Please return the lines of the data below, word for word, from the first line through the line containing "Create a virtual machine instance.".

------------

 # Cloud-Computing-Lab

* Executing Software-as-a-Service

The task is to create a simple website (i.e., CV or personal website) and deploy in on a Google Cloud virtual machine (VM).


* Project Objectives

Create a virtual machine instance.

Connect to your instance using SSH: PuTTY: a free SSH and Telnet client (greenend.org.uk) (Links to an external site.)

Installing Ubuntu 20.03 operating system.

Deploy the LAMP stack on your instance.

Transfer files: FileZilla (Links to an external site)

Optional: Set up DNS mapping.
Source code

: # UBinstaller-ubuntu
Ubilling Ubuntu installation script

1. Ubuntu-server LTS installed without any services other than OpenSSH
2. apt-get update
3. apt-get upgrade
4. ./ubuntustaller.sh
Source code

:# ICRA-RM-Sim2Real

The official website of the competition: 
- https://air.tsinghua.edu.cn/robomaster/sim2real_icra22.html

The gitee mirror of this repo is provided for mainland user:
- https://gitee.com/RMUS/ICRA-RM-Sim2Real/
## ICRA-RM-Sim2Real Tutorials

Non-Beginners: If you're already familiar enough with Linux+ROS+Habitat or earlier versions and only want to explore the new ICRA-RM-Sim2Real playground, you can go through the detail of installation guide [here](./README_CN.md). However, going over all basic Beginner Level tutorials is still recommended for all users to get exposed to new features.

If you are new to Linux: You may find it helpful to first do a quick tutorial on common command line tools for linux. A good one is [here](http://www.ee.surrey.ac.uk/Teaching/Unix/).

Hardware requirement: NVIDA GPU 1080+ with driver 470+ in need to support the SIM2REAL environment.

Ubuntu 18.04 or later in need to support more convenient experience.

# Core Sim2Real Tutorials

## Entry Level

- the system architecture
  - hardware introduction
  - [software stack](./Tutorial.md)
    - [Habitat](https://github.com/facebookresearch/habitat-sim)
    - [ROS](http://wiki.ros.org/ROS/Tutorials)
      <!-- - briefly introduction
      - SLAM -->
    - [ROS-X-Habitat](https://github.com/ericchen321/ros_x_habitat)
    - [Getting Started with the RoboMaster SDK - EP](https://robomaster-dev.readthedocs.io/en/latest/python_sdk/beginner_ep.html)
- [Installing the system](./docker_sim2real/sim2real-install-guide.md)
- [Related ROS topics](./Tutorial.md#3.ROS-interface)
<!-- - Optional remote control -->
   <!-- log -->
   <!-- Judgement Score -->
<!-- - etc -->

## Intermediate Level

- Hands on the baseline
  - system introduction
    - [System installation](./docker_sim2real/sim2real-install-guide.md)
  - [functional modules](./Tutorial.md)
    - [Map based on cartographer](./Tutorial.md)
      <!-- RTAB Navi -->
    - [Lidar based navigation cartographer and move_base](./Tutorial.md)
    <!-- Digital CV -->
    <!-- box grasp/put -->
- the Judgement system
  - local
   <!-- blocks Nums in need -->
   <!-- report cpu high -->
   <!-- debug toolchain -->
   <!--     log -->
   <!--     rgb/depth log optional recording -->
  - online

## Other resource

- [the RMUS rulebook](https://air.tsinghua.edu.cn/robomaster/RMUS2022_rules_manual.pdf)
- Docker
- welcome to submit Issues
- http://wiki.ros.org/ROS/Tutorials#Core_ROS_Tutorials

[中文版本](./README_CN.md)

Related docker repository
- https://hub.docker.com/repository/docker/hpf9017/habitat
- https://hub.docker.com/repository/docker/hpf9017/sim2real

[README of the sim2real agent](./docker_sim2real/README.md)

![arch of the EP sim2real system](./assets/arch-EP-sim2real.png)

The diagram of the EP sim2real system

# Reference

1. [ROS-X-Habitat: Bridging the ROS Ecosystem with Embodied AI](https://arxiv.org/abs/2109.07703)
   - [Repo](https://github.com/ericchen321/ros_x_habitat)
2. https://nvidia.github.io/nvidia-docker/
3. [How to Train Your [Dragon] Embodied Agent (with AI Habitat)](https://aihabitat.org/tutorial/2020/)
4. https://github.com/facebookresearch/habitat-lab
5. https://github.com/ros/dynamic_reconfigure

------------

PROBLEM SOLUTION –
 # Cloud-Computing-Lab

* Executing Software-as-a-Service

The task is to create a simple website (i.e., CV or personal website) and deploy in on a Google Cloud virtual machine (VM).


* Project Objectives

Create a virtual machine instance.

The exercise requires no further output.